July 28, 2014

Why We Need Pro-Choice Voices: One voice does not cancel out another

Perhaps it is not popular, but I believe abortion should be rare. I believe that a high rate of abortions is evidence that we have failed women in a number of ways.

It's evidence that we aren't supporting mothers. It's evidence that maternity is a high cost, it's evidence that we are not providing the education that children need. It's evidence that we still have women who are not getting the access to information and contraception that they need to plan their families.

That said, it should be a decision without the stigma, without the moral and ethical condemnation. Without women having to justify their decisions to anyone.

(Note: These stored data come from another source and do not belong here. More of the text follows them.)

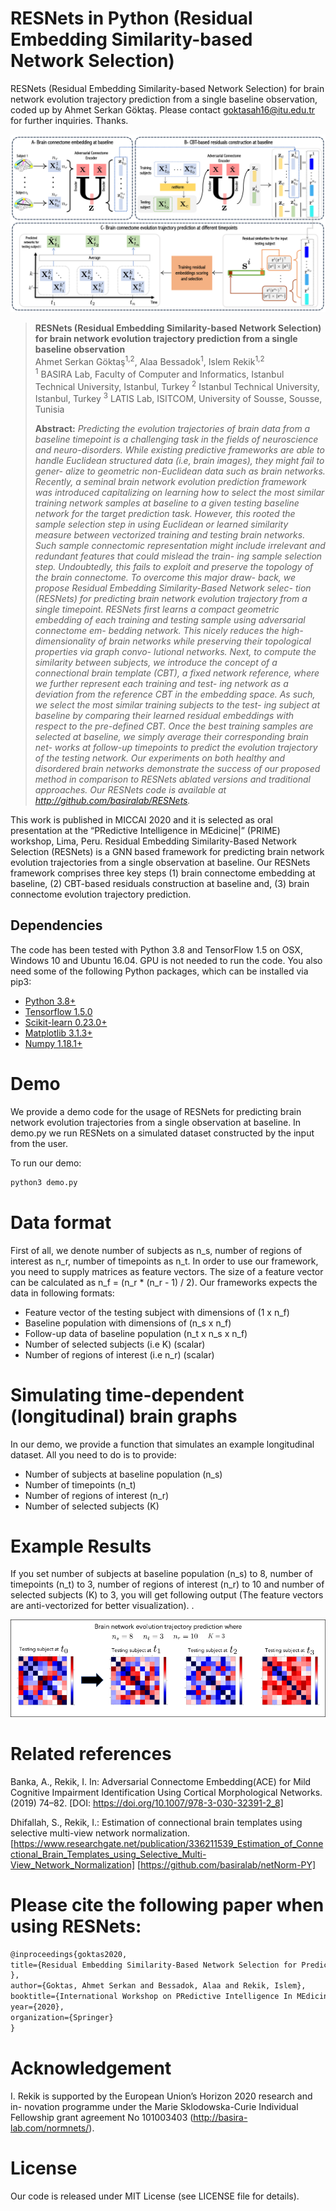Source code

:# RESNets in Python (Residual Embedding Similarity-based Network Selection)
RESNets (Residual Embedding Similarity-based Network Selection) for brain network evolution trajectory prediction from a single baseline observation, coded up by Ahmet Serkan Göktaş. Please contact goktasah16@itu.edu.tr for further inquiries. Thanks. 

![RESNets pipeline](mainfigure.png)

> **RESNets (Residual Embedding Similarity-based Network Selection) for brain network evolution trajectory prediction from a single baseline observation** <br/>
> Ahmet Serkan Göktaş<sup>1,2</sup>, Alaa Bessadok<sup>1</sup>, Islem Rekik<sup>1,2</sup><br/>
> <sup>1</sup> BASIRA Lab, Faculty of Computer and Informatics, Istanbul Technical University, Istanbul, Turkey
> <sup>2</sup> Istanbul Technical University, Istanbul, Turkey
> <sup>3</sup> LATIS Lab, ISITCOM, University of Sousse, Sousse, Tunisia
>
> **Abstract:** *Predicting the evolution trajectories of brain data from a baseline timepoint is a challenging task in the fields of neuroscience and neuro-disorders. While existing predictive frameworks are able to handle Euclidean structured data (i.e, brain images), they might fail to gener- alize to geometric non-Euclidean data such as brain networks. Recently, a seminal brain network evolution prediction framework was introduced capitalizing on learning how to select the most similar training network samples at baseline to a given testing baseline network for the target prediction task. However, this rooted the sample selection step in using Euclidean or learned similarity measure between vectorized training and testing brain networks. Such sample connectomic representation might include irrelevant and redundant features that could mislead the train- ing sample selection step. Undoubtedly, this fails to exploit and preserve the topology of the brain connectome. To overcome this major draw- back, we propose Residual Embedding Similarity-Based Network selec- tion (RESNets) for predicting brain network evolution trajectory from a single timepoint. RESNets first learns a compact geometric embedding of each training and testing sample using adversarial connectome em- bedding network. This nicely reduces the high-dimensionality of brain networks while preserving their topological properties via graph convo- lutional networks. Next, to compute the similarity between subjects, we introduce the concept of a connectional brain template (CBT), a fixed network reference, where we further represent each training and test- ing network as a deviation from the reference CBT in the embedding space. As such, we select the most similar training subjects to the test- ing subject at baseline by comparing their learned residual embeddings with respect to the pre-defined CBT. Once the best training samples are selected at baseline, we simply average their corresponding brain net- works at follow-up timepoints to predict the evolution trajectory of the testing network. Our experiments on both healthy and disordered brain networks demonstrate the success of our proposed method in comparison to RESNets ablated versions and traditional approaches. Our RESNets code is available at http://github.com/basiralab/RESNets.*


This work is published in MICCAI 2020 and it is selected as oral presentation at the “PRedictive Intelligence in MEdicine|” (PRIME) workshop, Lima, Peru. Residual Embedding Similarity-Based Network Selection (RESNets) is a GNN based framework for predicting brain network evolution trajectories from a single observation at baseline. Our RESNets framework comprises three key steps (1) brain connectome embedding at baseline, (2) CBT-based residuals construction at baseline and, (3) brain connectome evolution trajectory prediction.

## Dependencies

The code has been tested with Python 3.8 and TensorFlow 1.5 on OSX, Windows 10 and Ubuntu 16.04. GPU is not needed to run the code. You also need some of the following Python packages, which can be installed via pip3:


* [Python 3.8+](https://www.python.org/)
* [Tensorflow 1.5.0](https://www.tensorflow.org/)
* [Scikit-learn 0.23.0+](https://scikit-learn.org/stable/)
* [Matplotlib 3.1.3+](https://matplotlib.org/)
* [Numpy 1.18.1+](https://numpy.org/)

# Demo

We provide a demo code for the usage of RESNets for predicting brain network evolution trajectories from a single observation at baseline. In demo.py we run RESNets on a simulated dataset constructed by the input from the user.

To run our demo:
```bash
python3 demo.py
```

# Data format

First of all, we denote number of subjects as n_s, number of regions of interest as n_r, number of timepoints as n_t. In order to use our framework, you need to supply matrices as feature vectors. The size of a feature vector can
be calculated as n_f = (n_r * (n_r - 1) / 2). Our frameworks expects the data in following formats:

* Feature vector of the testing subject with dimensions of (1 x n_f) 
* Baseline population with dimensions of (n_s x n_f)
* Follow-up data of baseline population (n_t x n_s x n_f)<br/>
* Number of selected subjects (i.e K) (scalar)
* Number of regions of interest (i.e n_r) (scalar)


# Simulating time-dependent (longitudinal) brain graphs

In our demo, we provide a function that simulates an example longitudinal dataset. All you need to do is to provide:
* Number of subjects at baseline population (n_s)
* Number of timepoints (n_t)
* Number of regions of interest (n_r)
* Number of selected subjects (K)


# Example Results
If you set number of subjects at baseline population (n_s) to 8, number of timepoints (n_t) to 3, number of regions of interest (n_r) to 10 and number of selected subjects (K) to 3, you will get following output (The feature vectors are anti-vectorized for better visualization).
.


<p align="center">
  <img src="ex_results.png">
</p>

# Related references

Banka, A., Rekik, I. In: Adversarial Connectome Embedding(ACE) for Mild Cognitive Impairment Identification Using Cortical Morphological Networks. (2019) 74–82. [DOI: https://doi.org/10.1007/978-3-030-32391-2_8]

Dhifallah, S., Rekik, I.: Estimation of connectional brain templates using selective multi-view network normalization. [https://www.researchgate.net/publication/336211539_Estimation_of_Connectional_Brain_Templates_using_Selective_Multi-View_Network_Normalization] [https://github.com/basiralab/netNorm-PY]

# Please cite the following paper when using RESNets:

```latex
@inproceedings{goktas2020,
title={Residual Embedding Similarity-Based Network Selection for Predicting Brain Network Evolution Trajectory from a Single Observation
},
author={Goktas, Ahmet Serkan and Bessadok, Alaa and Rekik, Islem},
booktitle={International Workshop on PRedictive Intelligence In MEdicine},
year={2020},
organization={Springer}
}
```

# Acknowledgement

I. Rekik is supported by the European Union’s Horizon 2020 research and in- novation programme under the Marie Sklodowska-Curie Individual Fellowship grant agreement No 101003403 (http://basira-lab.com/normnets/).


# License
Our code is released under MIT License (see LICENSE file for details).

That said, I believe we need positive representations of abortion in the media if we are going to dispel the myths and misconceptions around this medical procedure. So when I run across a blog post like Megan Caims "Why Abortion Will Never Be Mainstream" on The Spectacle Blog, I must admit, I bristle a little. Caims main point is this:
When feminists try to change public opinion, they are robbing women of the cultural knowledge of the shame and pain of an abortion. Often, women who get abortions are just as victimized as the unborn child. They are victims of leaders who tell them that abortions are as quick and painless as other types of surgeries.
What Caims seems to not understand is that these are the voices that women hear all the time...and that the voices of those who have negative experiences absolutely should not drown out the voices of those that have positive ones.

What do I mean by that?


Well, Caims shares these two positive testimonials:
“The pregnancy wasn’t real to me, it was a problem that needed to be fixed. It wasn’t a baby that I was giving up on, it was a mistake that I was repairing, it was our future that I was being protective of, it was our baby that I would plan for someday and care for from the moment of conception that I was thinking of,” reads one testimonial. “Had I not had the procedure, I wouldn't be where I am now: a law student, living my dream and sharing my story. None of this would be possible without my abortion,” reads another. 
But then she implies that this is the only testimonial that matters:
I wish that someone had alerted me to the harshness of the experience, acknowledged the layers of regret that built and fell away as the months and years passed. I want my daughters to have the option of safe and legal abortion, of course. I just don’t want them to have to use it. 
So you have two positive, and one negative, and yet that one negative is suppose to drown out both of the others? That's crazy talk, even in the world of anecdata.

Of course it's human nature to mine and pick which anecdotes we want to believe, based on what we already believe. It's a type of confirmation bias.

Caims ends the piece with this nugget:
Luckily, pro-choice leaders won’t get very far with this. The pro-life side has both science and human intuition on its side. 
So she not only ignores the two positive testimonials, but she distorts the message behind the third testimonial.

Logic...is just a bitch for some people, apparently.